Pick out the lines below that include the string "aisakahammer".
[Opening RAW DATA section]
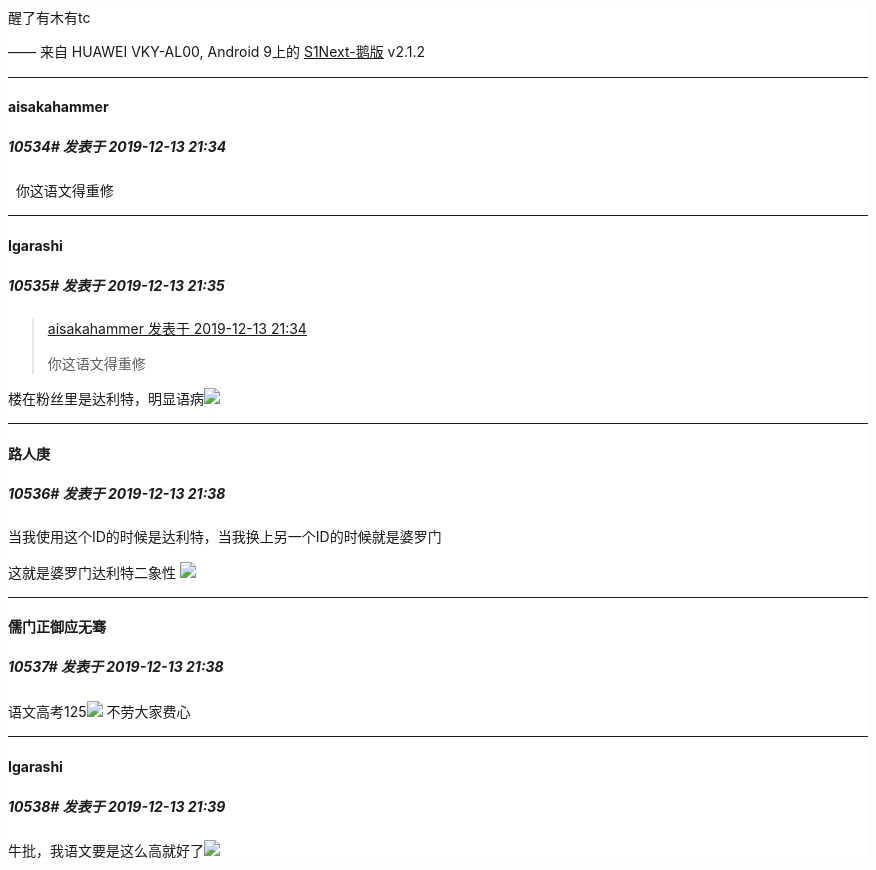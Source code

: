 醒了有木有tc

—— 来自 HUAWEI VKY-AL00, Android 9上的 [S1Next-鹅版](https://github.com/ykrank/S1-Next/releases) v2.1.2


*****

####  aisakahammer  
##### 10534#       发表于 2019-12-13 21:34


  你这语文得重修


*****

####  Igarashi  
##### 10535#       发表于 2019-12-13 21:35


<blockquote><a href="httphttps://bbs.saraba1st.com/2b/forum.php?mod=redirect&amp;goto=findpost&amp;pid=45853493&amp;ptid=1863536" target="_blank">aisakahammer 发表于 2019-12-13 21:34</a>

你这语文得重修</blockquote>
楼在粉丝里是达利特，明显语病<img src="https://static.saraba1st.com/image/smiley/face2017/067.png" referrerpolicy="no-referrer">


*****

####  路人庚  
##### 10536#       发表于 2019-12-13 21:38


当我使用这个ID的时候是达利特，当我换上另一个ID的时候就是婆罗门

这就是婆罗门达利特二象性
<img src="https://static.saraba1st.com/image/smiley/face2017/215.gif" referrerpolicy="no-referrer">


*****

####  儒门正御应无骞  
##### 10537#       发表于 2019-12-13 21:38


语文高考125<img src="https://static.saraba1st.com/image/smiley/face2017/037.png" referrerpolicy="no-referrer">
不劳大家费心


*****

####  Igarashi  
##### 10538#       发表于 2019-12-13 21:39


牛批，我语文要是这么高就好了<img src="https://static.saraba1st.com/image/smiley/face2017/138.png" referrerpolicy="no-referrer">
[Closing RAW DATA section]
**WORKED SOLUTION:**
####  aisakahammer  
<blockquote><a href="httphttps://bbs.saraba1st.com/2b/forum.php?mod=redirect&amp;goto=findpost&amp;pid=45853493&amp;ptid=1863536" target="_blank">aisakahammer 发表于 2019-12-13 21:34</a>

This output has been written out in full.